Where did you get that little guy? If its f7, Im going to say no, its probably peruvians. I got similar ones from Frank who gets them from a local breeder in the west end (also a forum member.. forgot the name). I got those ones too, and some of the younger ones do look similar to true altums, but they are not. They are actually a scalare. Anyways, if you let us know your stock origin, you will get some better feedback.



Marowana said:


> sold to me as F7 altum. they were tonnie size, some look better than others in the same brood. $5.
> 
> btw, how do you tell if altums are true?


----------



## Marowana (Jul 28, 2009)

yes i got mine from frank's. he has 2 tanks of them, one from another hobbyist and one from his tank at home. i went with the smaller ones that Frank bred. 
thanks for the ID guys


----------



## Lee_D (Jun 11, 2010)

JimmyJam,

I don't think BA carries True Altums. They will be the Peruvian ones that are essentially fancy Skalars. I think the reason they have so many die off's is that they bing them in from Soft Acidic water and dump them in Hard Basic local water. Once they are acclimatized here, the customer then puts them back in Soft Acidic. That's what happened to mine. I bought 5 in September and they seem to still be doing fine, but I don't think the water changes were good for them.

I recently decided to slowly bring them back to local burlington water to reduce the RO costs but I think that was a mistake. They are hiding more than they used to and the parasites that were dormant seem to have become active. I'm going to take them back to the soft acidic water and see what happens.

Lee


----------



## Zebrapl3co (Mar 29, 2006)

Here's a first hint to fake Altum guys. If they are F# then they are peruvian altums. The real deal can not be captive breed. Only a few people on this planet claim to have succeeded. I have never seem any asian place that breeds them as well. It's been tried. But I don't recall seeing any success.

*Never pay again for live sex! | Hot girls doing naughty stuff for free! | Chat for free!*


----------



## Jackson (Jan 30, 2009)

Zebrapl3co said:


> Here's a first hint to fake Altum guys. If they are F# then they are peruvian altums. The real deal can not be captive breed. Only a few people on this planet claim to have succeeded. I have never seem any asian place that breeds them as well. It's been tried. But I don't recall seeing any success.


There are large scale breeding set ups of true altums now. It has been done and proven it's real. North America is way behind. East Asia has more than a few guys spawning them.


----------



## kev416 (Aug 22, 2010)

I don't know if they were originally crossed with a wildtype like rio (red shoulder) manacapuras or leopoldis.
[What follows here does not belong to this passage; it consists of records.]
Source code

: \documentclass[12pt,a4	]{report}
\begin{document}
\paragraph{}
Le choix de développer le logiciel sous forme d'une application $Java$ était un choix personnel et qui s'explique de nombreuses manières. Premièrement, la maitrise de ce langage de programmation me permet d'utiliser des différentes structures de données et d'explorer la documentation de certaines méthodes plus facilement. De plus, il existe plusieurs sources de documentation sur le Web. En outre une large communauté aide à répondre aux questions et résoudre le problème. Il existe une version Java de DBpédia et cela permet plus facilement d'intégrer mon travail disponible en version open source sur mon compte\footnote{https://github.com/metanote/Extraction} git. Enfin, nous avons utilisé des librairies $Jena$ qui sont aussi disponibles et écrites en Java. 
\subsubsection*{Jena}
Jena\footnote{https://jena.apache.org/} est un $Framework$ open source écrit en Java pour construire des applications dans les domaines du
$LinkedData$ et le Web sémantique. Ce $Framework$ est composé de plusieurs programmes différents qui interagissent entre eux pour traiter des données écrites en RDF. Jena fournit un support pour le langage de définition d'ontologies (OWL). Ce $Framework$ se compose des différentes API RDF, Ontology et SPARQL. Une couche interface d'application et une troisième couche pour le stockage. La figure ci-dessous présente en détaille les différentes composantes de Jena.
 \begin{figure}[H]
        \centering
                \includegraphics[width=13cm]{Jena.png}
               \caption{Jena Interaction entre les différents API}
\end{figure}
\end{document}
The far east altums body shape is off and at times is missing bars. The wildcaught high body altums are still quite distinct.


----------



## jimmyjam (Nov 6, 2007)

Im 100% sure they are real. I can distinctively tell the difference, and they were real, but they couldnt aclimitize them well enough in the big system to sell many before they died. Any scalare ones would not have that much trouble keeping in the system.



Lee_D said:


> JimmyJam,
> 
> I don't think BA carries True Altums. They will be the Peruvian ones that are essentially fancy Skalars. I think the reason they have so many die off's is that they bing them in from Soft Acidic water and dump them in Hard Basic local water. Once they are acclimatized here, the customer then puts them back in Soft Acidic. That's what happened to mine. I bought 5 in September and they seem to still be doing fine, but I don't think the water changes were good for them.
> 
> ...


----------



## jimmyjam (Nov 6, 2007)

I am almost 100% sure that the luckys ones are real. Take a look at the pics of one of the larger ones. The dragon ones are f2s, but they might be crossed, they def do not look 100% altums, they are some what genetically flawed (what he says is due to in-breeding). Some of the bars of their stock look flawed and they def do not have the fin span as true altums should. But with that being said, there are a few that are gorgeous and still worth the money.

Here some pics.. I would bet my life on that the luckys are real. They have also been known to carry real ones in the past as well, and their price matches up.

what do you guys think?

luckys


















dragons


----------



## Zebrapl3co (Mar 29, 2006)

kev416 said:


> I don't know if they were originally crossed with a wildtype like rio (red shoulder) manacapuras or leopoldis. The far east altums body shape is off and at times is missing bars. The wildcaught high body altums are still quite distinct.


Exactly right. That's why I won't trust any asian altums. Another thing is that they don't give a damn if it's a peruvian or a true altums. All they care about is $$$ "the sales", and crossing scalar with a peruvian is the easy fix.

If it didn't come out of the rio Orinoco, I would be picky about it's true origin.



jimmyjam said:


> I am almost 100% sure that the luckys ones are real. Take a look at the pics of one of the larger ones. ...


The picture of the ones at lucky does look alot like the real ones. Just missing some of the red hints, but it could be the lighting or the camera.
Another thing you might want to keep in mind. Not everyone at lucky knows their fish. The remember asking one of the staff, where were the altum imported from and he says "from Egypt." LOL WTF Egypt?!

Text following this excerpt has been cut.